Maybe it’s because computers use binary number system and one memory cell is 1 or 0, two cells have 2^2 = 4 variations of filling and so on.
Upd: correct me If i’m wrong, please

If you have one wire you can address two memory cells number 0 (power off) and number 1 (power on).
With two wires you can address 4 memory cells. With four wires you can do 16. If you want 17 memory cells you need to have everywhere 5 wires and use the fifth one for just that one cell. This is not efficient. If you already have the wire in place, why not to utilize all the possible capacity of it?

Because computers operate on binary, because they are digital – they deal in absolutes of a particular electrical line either having power or not having power, and nothing in between.

Take your fingers. Now, if a finger can *only* be up or down, and nothing in between, see what numbers you can get up to. With only two fingers you have both-down, one-up-one-down, one-down-one-up, and both-up. 4 combinations. With 3 fingers there are 8 combinations. With 10 fingers there are 1024 combinations. They’re all powers of 2 because there are only 2 digital states, on and off.

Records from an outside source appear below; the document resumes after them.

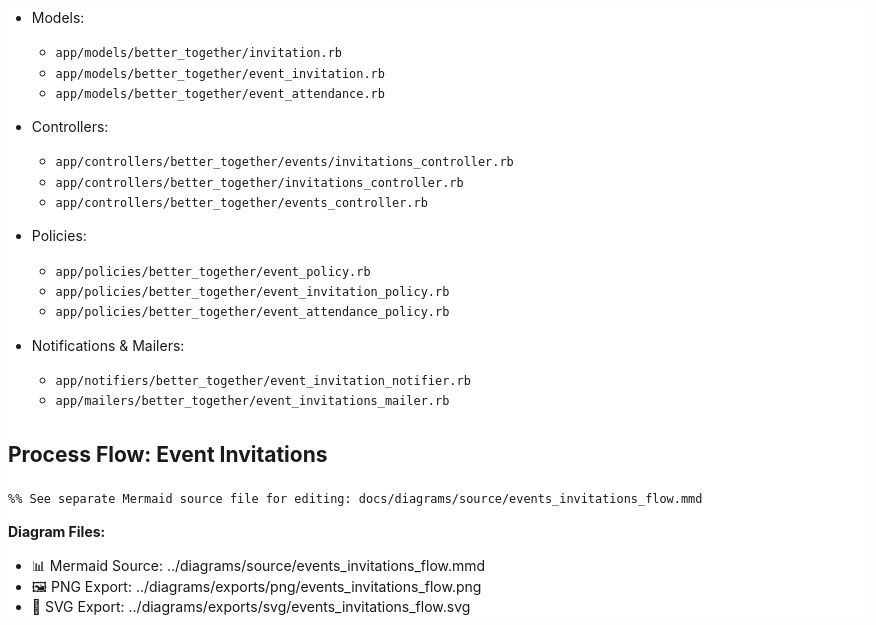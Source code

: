 - Models:
  - `app/models/better_together/invitation.rb`
  - `app/models/better_together/event_invitation.rb`
  - `app/models/better_together/event_attendance.rb`

- Controllers:
  - `app/controllers/better_together/events/invitations_controller.rb`
  - `app/controllers/better_together/invitations_controller.rb`
  - `app/controllers/better_together/events_controller.rb`

- Policies:
  - `app/policies/better_together/event_policy.rb`
  - `app/policies/better_together/event_invitation_policy.rb`
  - `app/policies/better_together/event_attendance_policy.rb`

- Notifications & Mailers:
  - `app/notifiers/better_together/event_invitation_notifier.rb`
  - `app/mailers/better_together/event_invitations_mailer.rb`

## Process Flow: Event Invitations

```mermaid
%% See separate Mermaid source file for editing: docs/diagrams/source/events_invitations_flow.mmd
```

**Diagram Files:**
- 📊 Mermaid Source: ../diagrams/source/events_invitations_flow.mmd
- 🖼️ PNG Export: ../diagrams/exports/png/events_invitations_flow.png
- 🎯 SVG Export: ../diagrams/exports/svg/events_invitations_flow.svg


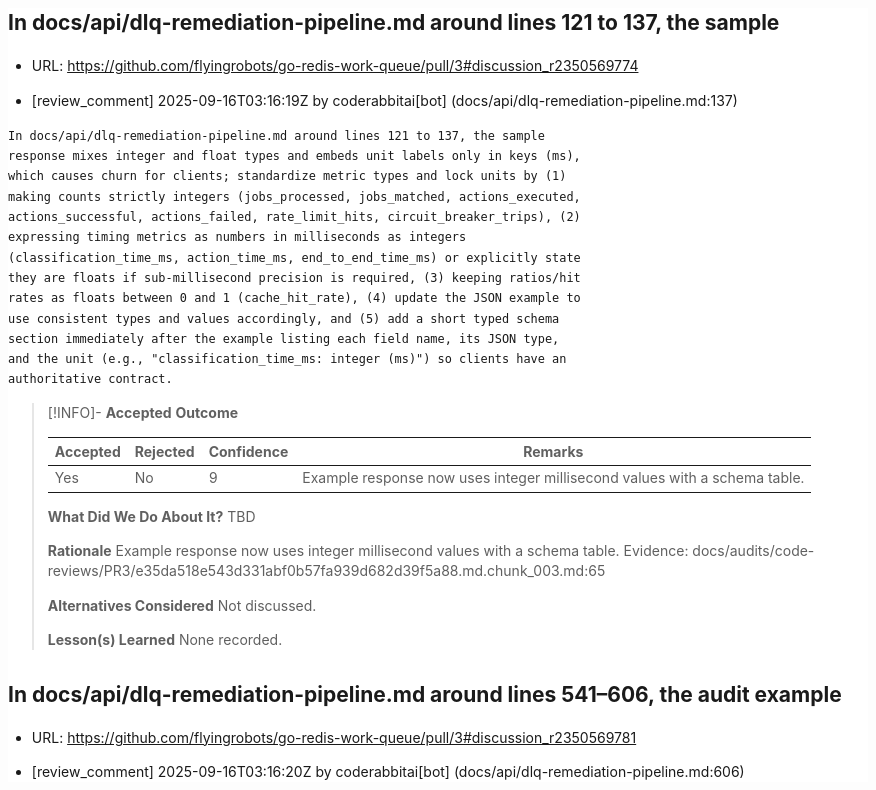 
## In docs/api/dlq-remediation-pipeline.md around lines 121 to 137, the sample

- URL: https://github.com/flyingrobots/go-redis-work-queue/pull/3#discussion_r2350569774

- [review_comment] 2025-09-16T03:16:19Z by coderabbitai[bot] (docs/api/dlq-remediation-pipeline.md:137)

```text
In docs/api/dlq-remediation-pipeline.md around lines 121 to 137, the sample
response mixes integer and float types and embeds unit labels only in keys (ms),
which causes churn for clients; standardize metric types and lock units by (1)
making counts strictly integers (jobs_processed, jobs_matched, actions_executed,
actions_successful, actions_failed, rate_limit_hits, circuit_breaker_trips), (2)
expressing timing metrics as numbers in milliseconds as integers
(classification_time_ms, action_time_ms, end_to_end_time_ms) or explicitly state
they are floats if sub-millisecond precision is required, (3) keeping ratios/hit
rates as floats between 0 and 1 (cache_hit_rate), (4) update the JSON example to
use consistent types and values accordingly, and (5) add a short typed schema
section immediately after the example listing each field name, its JSON type,
and the unit (e.g., "classification_time_ms: integer (ms)") so clients have an
authoritative contract.
```

> [!INFO]- **Accepted**
> **Outcome**
> 
> | Accepted | Rejected | Confidence | Remarks |
> |----------|----------|------------|---------|
> | Yes | No | 9 | Example response now uses integer millisecond values with a schema table. |
>
> **What Did We Do About It?**
> TBD
>
> **Rationale**
> Example response now uses integer millisecond values with a schema table. Evidence: docs/audits/code-reviews/PR3/e35da518e543d331abf0b57fa939d682d39f5a88.md.chunk_003.md:65
>
> **Alternatives Considered**
> Not discussed.
>
> **Lesson(s) Learned**
> None recorded.


## In docs/api/dlq-remediation-pipeline.md around lines 541–606, the audit example

- URL: https://github.com/flyingrobots/go-redis-work-queue/pull/3#discussion_r2350569781

- [review_comment] 2025-09-16T03:16:20Z by coderabbitai[bot] (docs/api/dlq-remediation-pipeline.md:606)
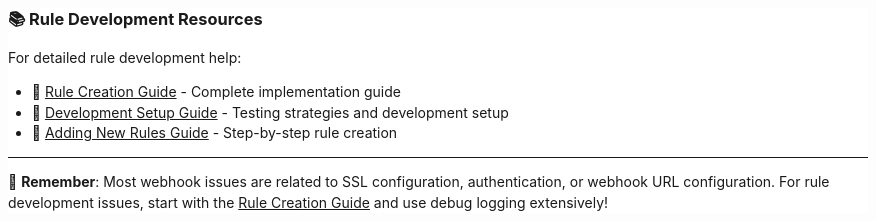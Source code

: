 ### 📚 Rule Development Resources

For detailed rule development help:
- 🎯 [Rule Creation Guide](RULE_CREATION_GUIDE.md) - Complete implementation guide
- 🧪 [Development Setup Guide](DEVELOPMENT_SETUP.md) - Testing strategies and development setup
- 📁 [Adding New Rules Guide](ADDING_NEW_RULES.md) - Step-by-step rule creation

---

🔧 **Remember**: Most webhook issues are related to SSL configuration, authentication, or webhook URL configuration. For rule development issues, start with the [Rule Creation Guide](RULE_CREATION_GUIDE.md) and use debug logging extensively! 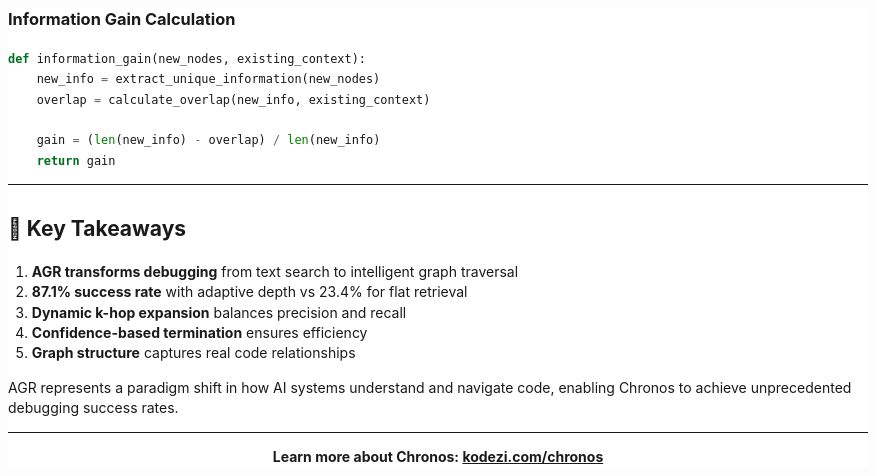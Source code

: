 ### Information Gain Calculation
```python
def information_gain(new_nodes, existing_context):
    new_info = extract_unique_information(new_nodes)
    overlap = calculate_overlap(new_info, existing_context)
    
    gain = (len(new_info) - overlap) / len(new_info)
    return gain
```

---

## 🎯 Key Takeaways

1. **AGR transforms debugging** from text search to intelligent graph traversal
2. **87.1% success rate** with adaptive depth vs 23.4% for flat retrieval
3. **Dynamic k-hop expansion** balances precision and recall
4. **Confidence-based termination** ensures efficiency
5. **Graph structure** captures real code relationships

AGR represents a paradigm shift in how AI systems understand and navigate code, enabling Chronos to achieve unprecedented debugging success rates.

---

<div align="center">

**Learn more about Chronos: [kodezi.com/chronos](https://kodezi.com/chronos)**

</div>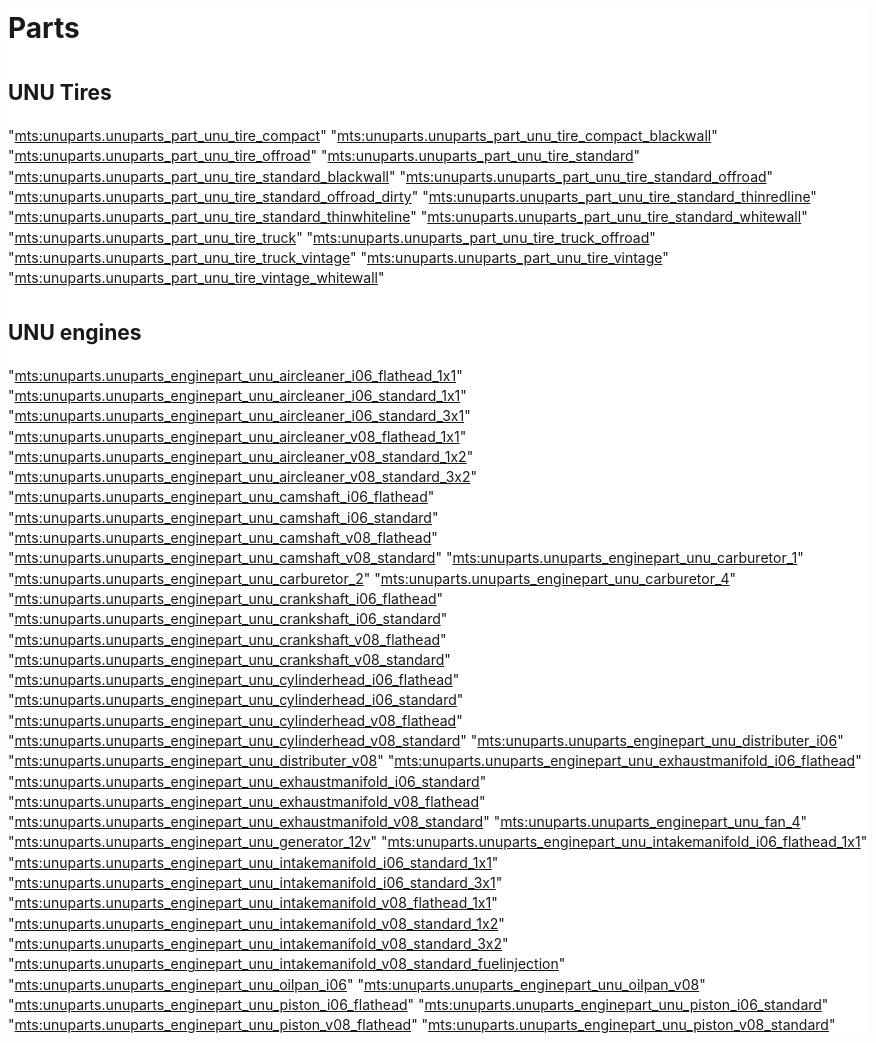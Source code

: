 # Parts
## UNU Tires
"<mts:unuparts.unuparts_part_unu_tire_compact>"
"<mts:unuparts.unuparts_part_unu_tire_compact_blackwall>"
"<mts:unuparts.unuparts_part_unu_tire_offroad>"
"<mts:unuparts.unuparts_part_unu_tire_standard>"
"<mts:unuparts.unuparts_part_unu_tire_standard_blackwall>"
"<mts:unuparts.unuparts_part_unu_tire_standard_offroad>"
"<mts:unuparts.unuparts_part_unu_tire_standard_offroad_dirty>"
"<mts:unuparts.unuparts_part_unu_tire_standard_thinredline>"
"<mts:unuparts.unuparts_part_unu_tire_standard_thinwhiteline>"
"<mts:unuparts.unuparts_part_unu_tire_standard_whitewall>"
"<mts:unuparts.unuparts_part_unu_tire_truck>"
"<mts:unuparts.unuparts_part_unu_tire_truck_offroad>"
"<mts:unuparts.unuparts_part_unu_tire_truck_vintage>"
"<mts:unuparts.unuparts_part_unu_tire_vintage>"
"<mts:unuparts.unuparts_part_unu_tire_vintage_whitewall>"
## UNU engines
"<mts:unuparts.unuparts_enginepart_unu_aircleaner_i06_flathead_1x1>"
"<mts:unuparts.unuparts_enginepart_unu_aircleaner_i06_standard_1x1>"
"<mts:unuparts.unuparts_enginepart_unu_aircleaner_i06_standard_3x1>"
"<mts:unuparts.unuparts_enginepart_unu_aircleaner_v08_flathead_1x1>"
"<mts:unuparts.unuparts_enginepart_unu_aircleaner_v08_standard_1x2>"
"<mts:unuparts.unuparts_enginepart_unu_aircleaner_v08_standard_3x2>"
"<mts:unuparts.unuparts_enginepart_unu_camshaft_i06_flathead>"
"<mts:unuparts.unuparts_enginepart_unu_camshaft_i06_standard>"
"<mts:unuparts.unuparts_enginepart_unu_camshaft_v08_flathead>"
"<mts:unuparts.unuparts_enginepart_unu_camshaft_v08_standard>"
"<mts:unuparts.unuparts_enginepart_unu_carburetor_1>"
"<mts:unuparts.unuparts_enginepart_unu_carburetor_2>"
"<mts:unuparts.unuparts_enginepart_unu_carburetor_4>"
"<mts:unuparts.unuparts_enginepart_unu_crankshaft_i06_flathead>"
"<mts:unuparts.unuparts_enginepart_unu_crankshaft_i06_standard>"
"<mts:unuparts.unuparts_enginepart_unu_crankshaft_v08_flathead>"
"<mts:unuparts.unuparts_enginepart_unu_crankshaft_v08_standard>"
"<mts:unuparts.unuparts_enginepart_unu_cylinderhead_i06_flathead>"
"<mts:unuparts.unuparts_enginepart_unu_cylinderhead_i06_standard>"
"<mts:unuparts.unuparts_enginepart_unu_cylinderhead_v08_flathead>"
"<mts:unuparts.unuparts_enginepart_unu_cylinderhead_v08_standard>"
"<mts:unuparts.unuparts_enginepart_unu_distributer_i06>"
"<mts:unuparts.unuparts_enginepart_unu_distributer_v08>"
"<mts:unuparts.unuparts_enginepart_unu_exhaustmanifold_i06_flathead>"
"<mts:unuparts.unuparts_enginepart_unu_exhaustmanifold_i06_standard>"
"<mts:unuparts.unuparts_enginepart_unu_exhaustmanifold_v08_flathead>"
"<mts:unuparts.unuparts_enginepart_unu_exhaustmanifold_v08_standard>"
"<mts:unuparts.unuparts_enginepart_unu_fan_4>"
"<mts:unuparts.unuparts_enginepart_unu_generator_12v>"
"<mts:unuparts.unuparts_enginepart_unu_intakemanifold_i06_flathead_1x1>"
"<mts:unuparts.unuparts_enginepart_unu_intakemanifold_i06_standard_1x1>"
"<mts:unuparts.unuparts_enginepart_unu_intakemanifold_i06_standard_3x1>"
"<mts:unuparts.unuparts_enginepart_unu_intakemanifold_v08_flathead_1x1>"
"<mts:unuparts.unuparts_enginepart_unu_intakemanifold_v08_standard_1x2>"
"<mts:unuparts.unuparts_enginepart_unu_intakemanifold_v08_standard_3x2>"
"<mts:unuparts.unuparts_enginepart_unu_intakemanifold_v08_standard_fuelinjection>"
"<mts:unuparts.unuparts_enginepart_unu_oilpan_i06>"
"<mts:unuparts.unuparts_enginepart_unu_oilpan_v08>"
"<mts:unuparts.unuparts_enginepart_unu_piston_i06_flathead>"
"<mts:unuparts.unuparts_enginepart_unu_piston_i06_standard>"
"<mts:unuparts.unuparts_enginepart_unu_piston_v08_flathead>"
"<mts:unuparts.unuparts_enginepart_unu_piston_v08_standard>"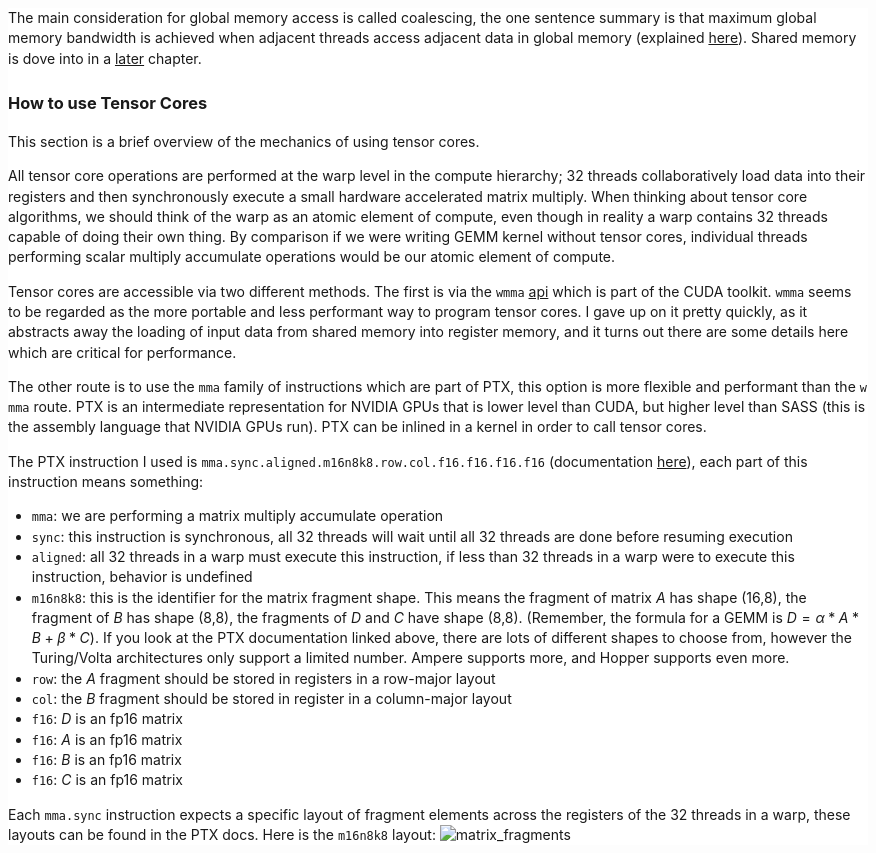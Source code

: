 The main consideration for global memory access is called coalescing, the one sentence summary is that maximum global memory bandwidth is achieved when adjacent threads access adjacent data in global memory (explained [here](https://docs.nvidia.com/cuda/cuda-c-programming-guide/index.html#device-memory-accesses)). Shared memory is dove into in a [later](#background-bank-conflicts-and-wavefronts) chapter.

### How to use Tensor Cores
This section is a brief overview of the mechanics of using tensor cores.

All tensor core operations are performed at the warp level in the compute hierarchy; 32 threads collaboratively load data into their registers and then synchronously execute a small hardware accelerated matrix multiply. When thinking about tensor core algorithms, we should think of the warp as an atomic element of compute, even though in reality a warp contains 32 threads capable of doing their own thing. By comparison if we were writing GEMM kernel without tensor cores, individual threads performing scalar multiply accumulate operations would be our atomic element of compute.

Tensor cores are accessible via two different methods. The first is via the `wmma` [api](https://docs.nvidia.com/cuda/cuda-c-programming-guide/#wmma-description) which is part of the CUDA toolkit. `wmma` seems to be regarded as the more portable and less performant way to program tensor cores. I gave up on it pretty quickly, as it abstracts away the loading of input data from shared memory into register memory, and it turns out there are some details here which are critical for performance.

The other route is to use the `mma` family of instructions which are part of PTX, this option is more flexible and performant than the `wmma` route. PTX is an intermediate representation for NVIDIA GPUs that is lower level than CUDA, but higher level than SASS (this is the assembly language that NVIDIA GPUs run). PTX can be inlined in a kernel in order to call tensor cores.

The PTX instruction I used is `mma.sync.aligned.m16n8k8.row.col.f16.f16.f16.f16` (documentation [here](https://docs.nvidia.com/cuda/parallel-thread-execution/#matrix-fragments-for-mma-m16n8k8)), each part of this instruction means something:
* `mma`: we are performing a matrix multiply accumulate operation
* `sync`: this instruction is synchronous, all 32 threads will wait until all 32 threads are done before resuming execution
* `aligned`: all 32 threads in a warp must execute this instruction, if less than 32 threads in a warp were to execute this instruction, behavior is undefined
* `m16n8k8`: this is the identifier for the matrix fragment shape. This means the fragment of matrix 
$A$ has shape (16,8), the fragment of $B$ has shape (8,8), the fragments of $D$ and $C$ have shape (8,8). (Remember, the formula for a GEMM is $D = \alpha * A * B + \beta * C$). If you look at the PTX documentation linked above, there are lots of different shapes to choose from, however the Turing/Volta architectures only support a limited number. Ampere supports more, and Hopper supports even more.
* `row`: the $A$ fragment should be stored in registers in a row-major layout
* `col`: the $B$ fragment should be stored in register in a column-major layout
* `f16`: $D$ is an fp16 matrix 
* `f16`: $A$ is an fp16 matrix
* `f16`: $B$ is an fp16 matrix
* `f16`: $C$ is an fp16 matrix

Each `mma.sync` instruction expects a specific layout of fragment elements across the registers of the 32 threads in a warp, these layouts can be found in the PTX docs. Here is the `m16n8k8` layout:
![matrix_fragments](/images/mma_fragments.png)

If you have, say, 10 electrical pins addressing a storage device, and they operate in binary, that means you have 1024 possible addresses. If you have 11, that’s 2048.

If you made a 1000-byte storage device, you’d have 24 bytes that you couldn’t access, for no real good reason. And you’d probably need some extra logic or circuitry to refuse access to only those 24-bytes.

Notice, also, that the pattern of your numbering is not even the full answer… you’re already sending and receiving *bytes* (which are 8 binary bits), kilobytes, megabytes, gigabytes, etc. The choice of the number of those is a power of two just like the number of bits in a byte is a power of two.

If you had analogue computers, it would be different. If you had ternary computers (computers that have 3 states for each connection, i.e. off, half and full), then it would be powers of three (or you’d be wasting some bits, or in this case “trits”).

Your computers and other devices convert everything – even analogue signals like those going over your telephone cable, microphone, video camera, etc. – to digital information in order to process it. As such everything ends up as some power-of-two. That slightly-red colour your webcam picks up is converted to the nearest RGB equivalent and sent as three digital bytes to your computer. Everything gets digitised.

To make it more basic than some of the great answers here, a computer only can think of something as on or off. It could count from 0-255 with 255 light switches, but it’s easier to make the first one worth 1, the next one worth 2, the third one worth 4, the next worth 8, then 16, 32, 64, and 128. By flipping those 8 switches on and off you can represent any number from 0-255. (Remember how the first Zelda capped out at 255 rupees? Have you ever noticed IP addresses are 4 numbers between 0 and 255? Same logic applies.)

But computer hardware gets more efficient, so we can keep adding switches. Using the same architecture we can add a 256 switch and a 512 switch. Now I can get any number between 0 and 1023. Every time we add a new switch, it’s the sum of all the switches that came before it +1. Well we kept doing that over and over and over again until we got some pretty big banks of switches compared to what we had 30 years ago.